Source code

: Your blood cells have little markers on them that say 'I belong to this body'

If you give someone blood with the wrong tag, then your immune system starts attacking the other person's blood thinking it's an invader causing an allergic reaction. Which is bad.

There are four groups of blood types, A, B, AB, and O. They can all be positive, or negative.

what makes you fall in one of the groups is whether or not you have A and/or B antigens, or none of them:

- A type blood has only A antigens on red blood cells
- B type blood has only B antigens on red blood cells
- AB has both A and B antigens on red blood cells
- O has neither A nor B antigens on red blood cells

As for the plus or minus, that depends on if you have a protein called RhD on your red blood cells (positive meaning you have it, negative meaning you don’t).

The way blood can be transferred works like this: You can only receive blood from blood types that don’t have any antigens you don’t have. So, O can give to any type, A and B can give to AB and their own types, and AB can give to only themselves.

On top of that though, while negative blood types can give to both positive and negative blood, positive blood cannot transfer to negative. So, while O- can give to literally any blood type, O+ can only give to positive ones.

================================

* _ACTIVITY_
Every entry shown earlier is to be returned exactly, line for line.

* _EXPECTED ANSWER_
Source code

: Your blood cells have little markers on them that say 'I belong to this body'

If you give someone blood with the wrong tag, then your immune system starts attacking the other person's blood thinking it's an invader causing an allergic reaction. Which is bad.

There are four groups of blood types, A, B, AB, and O. They can all be positive, or negative.

what makes you fall in one of the groups is whether or not you have A and/or B antigens, or none of them:

- A type blood has only A antigens on red blood cells
- B type blood has only B antigens on red blood cells
- AB has both A and B antigens on red blood cells
- O has neither A nor B antigens on red blood cells

As for the plus or minus, that depends on if you have a protein called RhD on your red blood cells (positive meaning you have it, negative meaning you don’t).

The way blood can be transferred works like this: You can only receive blood from blood types that don’t have any antigens you don’t have. So, O can give to any type, A and B can give to AB and their own types, and AB can give to only themselves.

On top of that though, while negative blood types can give to both positive and negative blood, positive blood cannot transfer to negative. So, while O- can give to literally any blood type, O+ can only give to positive ones.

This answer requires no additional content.